The extant literature has recognized the important role that interdependencies play but has failed to take into consideration the simple fact that these interdependencies vary from one business model to another. It remains to be analyzed how the number, type and strength of these interdependencies as well as additional contingencies such as the visibility of interdependencies as well as the pre-specification of strategic choices affect what organizational structure is optimal. Our goal is to adopt an activity system perspective on business models (Zott and Amit 2010) and generate new insights on the dynamics of managing multiple business models simultaneously in the same organization. We do so by relying on simulation modeling, a methodology that has become increasingly popular in strategic management and organization theory (Levinthal and Marengo 2018) and in complexity-related contexts (Davis et al. 2007). Thus, while we share the claim made by Snihur and Tarziján (2018, p. 51) that “the challenges of managing multiple BMs have not been studied in the detail they deserve” and “that the complexity of the BM portfolio is an important factor to consider when managing multiple BMs”, we contribute to the literature by introducing a sufficiently rigorous modeling approach to explore this complexity in more detail.Footnote 1

Related Literature

The questions where the optimal boundaries of a multi-business firm are and how such a multi-business firm should be managed are at the heart of organization theory (e.g., Williamson 1975; Zenger et al. 2011). Within strategic management, diversification research also considers how businesses—or “business units”—can be identified and how their “relatedness” can be defined, often with very unsatisfactory results (Lüthge 2020). Alfred Chandler’s classic work (1962) is at the intersection of these research fields. Chandler argued that “structure follows strategy” and that the strategy of diversification (undertaken at the end of the 19th and the beginning of the 20th century) led to the divisionalization of many firms in North America.Footnote 2 Our research addresses similar research questions but takes the business model concept as a starting point. A business model is more than a business in that it outlines in a more precise way the essential elements of a business as well as their interdependencies (a prerequisite for formal modeling). Additionally, a business model is more strategy- and less organization-related than a business unit. This basic understanding allows us to build on literature that conceptualizes business models as activity systems, and then to analyze how these activity systems—and more specifically how multiple business models (as activity systems)—are related to the performance of different organizational design choices (cf., Lüthge et al. 2021; Snihur and Tarziján 2018), as outlined in the following.

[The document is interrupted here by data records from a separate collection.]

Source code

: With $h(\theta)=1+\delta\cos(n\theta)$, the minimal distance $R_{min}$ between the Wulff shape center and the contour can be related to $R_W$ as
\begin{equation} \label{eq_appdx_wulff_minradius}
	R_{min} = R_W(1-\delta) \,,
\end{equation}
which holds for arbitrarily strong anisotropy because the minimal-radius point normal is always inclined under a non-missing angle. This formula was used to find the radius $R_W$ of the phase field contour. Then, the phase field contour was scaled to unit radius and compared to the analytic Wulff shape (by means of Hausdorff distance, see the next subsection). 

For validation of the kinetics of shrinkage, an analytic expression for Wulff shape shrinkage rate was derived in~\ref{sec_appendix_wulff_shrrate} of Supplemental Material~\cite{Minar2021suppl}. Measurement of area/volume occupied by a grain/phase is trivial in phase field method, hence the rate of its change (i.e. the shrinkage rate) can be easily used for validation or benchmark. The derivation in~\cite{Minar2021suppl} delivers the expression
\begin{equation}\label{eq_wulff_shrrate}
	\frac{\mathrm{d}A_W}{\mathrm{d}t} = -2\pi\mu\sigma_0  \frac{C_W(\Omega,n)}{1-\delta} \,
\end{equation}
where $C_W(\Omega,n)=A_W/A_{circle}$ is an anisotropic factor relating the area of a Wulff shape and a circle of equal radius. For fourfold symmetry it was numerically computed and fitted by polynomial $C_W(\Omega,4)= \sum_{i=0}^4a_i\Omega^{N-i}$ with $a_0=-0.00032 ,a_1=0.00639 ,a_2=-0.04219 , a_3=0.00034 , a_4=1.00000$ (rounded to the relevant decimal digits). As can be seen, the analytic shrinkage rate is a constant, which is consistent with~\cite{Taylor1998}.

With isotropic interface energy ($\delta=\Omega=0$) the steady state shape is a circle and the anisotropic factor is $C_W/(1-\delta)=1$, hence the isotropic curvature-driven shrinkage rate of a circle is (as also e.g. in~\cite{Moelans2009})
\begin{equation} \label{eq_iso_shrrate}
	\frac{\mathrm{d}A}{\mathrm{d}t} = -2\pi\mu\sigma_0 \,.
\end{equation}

Interdependencies Within and Across Business Models

A business model has been defined as the configuration of activities that a firm puts together to translate its strategy into action (e.g., Teece 2010, 2018). Specifically, the business model is seen as an activity system made up of a number of interdependent choices such as the firm’s value-chain activities, its choice of customers and its choice of products and services (e.g. Amit and Zott 2015; Casadesus-Masanell and Ricart 2010; Casadesus-Masanell and Zhu 2013; Markides 2008; Massa et al. 2017; Zott and Amit 2010, 2013; Zott et al. 2011). The right choice of interdependent activities determines the performance of the system.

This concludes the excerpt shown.